In case anyone's interested. http://www.doverdowns.com/dining/diamond-state-bbq/

I might be going, not sure yet.


----------



## alx (Oct 3, 2009)

Dawn-we will be their.Black Cat BBQ.Please look us up if you make it.Can be very windy and cool at Dover.Nice comp usually 76 plus teams.Interseting that it is in infield of monster mile anywho....

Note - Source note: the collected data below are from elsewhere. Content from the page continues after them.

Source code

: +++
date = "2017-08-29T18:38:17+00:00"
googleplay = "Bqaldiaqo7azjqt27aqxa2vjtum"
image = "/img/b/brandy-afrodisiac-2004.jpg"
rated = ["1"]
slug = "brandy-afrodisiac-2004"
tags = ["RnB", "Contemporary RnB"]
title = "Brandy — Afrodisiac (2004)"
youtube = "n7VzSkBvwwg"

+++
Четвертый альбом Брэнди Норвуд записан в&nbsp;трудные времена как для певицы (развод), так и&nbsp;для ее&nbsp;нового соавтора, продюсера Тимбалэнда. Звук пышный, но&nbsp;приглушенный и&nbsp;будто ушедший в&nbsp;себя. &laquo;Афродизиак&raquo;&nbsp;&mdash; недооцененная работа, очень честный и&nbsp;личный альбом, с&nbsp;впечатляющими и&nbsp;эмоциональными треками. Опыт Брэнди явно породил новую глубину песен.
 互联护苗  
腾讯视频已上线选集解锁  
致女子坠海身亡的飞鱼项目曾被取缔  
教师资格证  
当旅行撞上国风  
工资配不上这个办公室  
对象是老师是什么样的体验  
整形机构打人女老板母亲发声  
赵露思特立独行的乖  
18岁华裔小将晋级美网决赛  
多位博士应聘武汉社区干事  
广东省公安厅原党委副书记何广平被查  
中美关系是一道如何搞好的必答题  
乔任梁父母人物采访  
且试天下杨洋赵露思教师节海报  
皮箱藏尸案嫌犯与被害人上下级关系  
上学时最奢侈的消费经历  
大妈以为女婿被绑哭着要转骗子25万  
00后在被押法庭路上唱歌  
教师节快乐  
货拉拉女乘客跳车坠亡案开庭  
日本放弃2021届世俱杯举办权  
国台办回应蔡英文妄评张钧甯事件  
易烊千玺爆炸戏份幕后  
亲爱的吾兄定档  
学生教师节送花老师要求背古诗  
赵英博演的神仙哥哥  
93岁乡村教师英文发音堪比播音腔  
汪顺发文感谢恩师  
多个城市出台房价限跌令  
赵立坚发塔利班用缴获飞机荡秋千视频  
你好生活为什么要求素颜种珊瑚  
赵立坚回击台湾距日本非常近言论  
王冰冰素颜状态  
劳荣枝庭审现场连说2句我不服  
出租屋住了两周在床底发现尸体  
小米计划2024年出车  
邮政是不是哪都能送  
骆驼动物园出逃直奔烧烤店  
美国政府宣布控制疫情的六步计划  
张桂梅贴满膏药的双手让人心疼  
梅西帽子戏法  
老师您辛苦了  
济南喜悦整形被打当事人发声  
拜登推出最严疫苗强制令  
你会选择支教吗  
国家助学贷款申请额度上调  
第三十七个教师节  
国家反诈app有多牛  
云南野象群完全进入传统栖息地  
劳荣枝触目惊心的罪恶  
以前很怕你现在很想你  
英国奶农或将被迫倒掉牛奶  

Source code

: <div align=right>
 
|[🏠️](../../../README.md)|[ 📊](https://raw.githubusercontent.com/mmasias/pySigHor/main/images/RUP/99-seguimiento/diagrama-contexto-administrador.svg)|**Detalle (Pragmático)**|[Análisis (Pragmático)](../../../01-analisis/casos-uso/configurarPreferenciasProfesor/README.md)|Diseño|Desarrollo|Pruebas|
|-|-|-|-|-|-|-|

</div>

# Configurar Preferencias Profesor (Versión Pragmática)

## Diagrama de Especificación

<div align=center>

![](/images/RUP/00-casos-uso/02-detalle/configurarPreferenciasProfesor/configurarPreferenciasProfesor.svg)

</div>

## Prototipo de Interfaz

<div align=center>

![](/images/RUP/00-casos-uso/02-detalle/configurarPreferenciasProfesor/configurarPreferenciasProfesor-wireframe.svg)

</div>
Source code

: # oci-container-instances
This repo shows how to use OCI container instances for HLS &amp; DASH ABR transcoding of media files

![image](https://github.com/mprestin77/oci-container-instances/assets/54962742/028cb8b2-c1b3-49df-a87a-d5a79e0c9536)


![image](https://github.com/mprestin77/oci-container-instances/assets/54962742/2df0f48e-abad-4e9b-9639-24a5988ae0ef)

They send a bus out to the competitors to go to the slots etc...LMAO


Please say Howdy if you make it....


----------



## irishteabear (Oct 3, 2009)

I will be sure to stop in if I go, Alex.


----------



## fire it up (Oct 4, 2009)

As far as right now goes I'm still planning on going, if I do I got you some peach wood Alex, I'll have to make sure I remember it.
Dover is about a 2 hour drive for me but I lived there for a couple of years and made the drive many times.


----------



## alx (Oct 4, 2009)

Even if you cant make it i will send you the postage for peach wood....

We did 3 categories top 8 today in front royal virginia and bombed on 4th.

Finished 8th but could easily have won.That is why it is competitionn...

Still made some cash....Love to see you if you can make it..We have a big warm r.v. and plenty of food-liquids etc.....


----------